*PROBLEM DESCRIPTION*:
Go through the material below, find each line with the word "video", and copy those lines.

┄┄┄┄┄┄

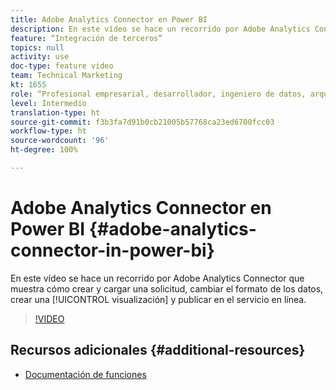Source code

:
 ```yaml
---
title: Adobe Analytics Connector en Power BI
description: En este vídeo se hace un recorrido por Adobe Analytics Connector que muestra cómo crear y cargar una solicitud, cambiar el formato de los datos, crear una visualización y publicar en el servicio en línea.
feature: “Integración de terceros”
topics: null
activity: use
doc-type: feature video
team: Technical Marketing
kt: 1655
role: “Profesional empresarial, desarrollador, ingeniero de datos, arquitecto, arquitecto de datos, administrador, líder”
level: Intermedio
translation-type: ht
source-git-commit: f3b3fa7d91b0cb21005b57768ca23ed6700fcc03
workflow-type: ht
source-wordcount: '96'
ht-degree: 100%

---
```



# Adobe Analytics Connector en Power BI {#adobe-analytics-connector-in-power-bi}

En este vídeo se hace un recorrido por Adobe Analytics Connector que muestra cómo crear y cargar una solicitud, cambiar el formato de los datos, crear una [!UICONTROL visualización] y publicar en el servicio en línea.

>[!VIDEO](https://video.tv.adobe.com/v/23130/?quality=12)

## Recursos adicionales {#additional-resources}

* [Documentación de funciones](https://docs.microsoft.com/es-ES/power-bi/desktop-connect-adobe-analytics)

┄┄┄┄┄┄

*RESULT OF THE EXERCISE*:
doc-type: feature video
>[!VIDEO](https://video.tv.adobe.com/v/23130/?quality=12)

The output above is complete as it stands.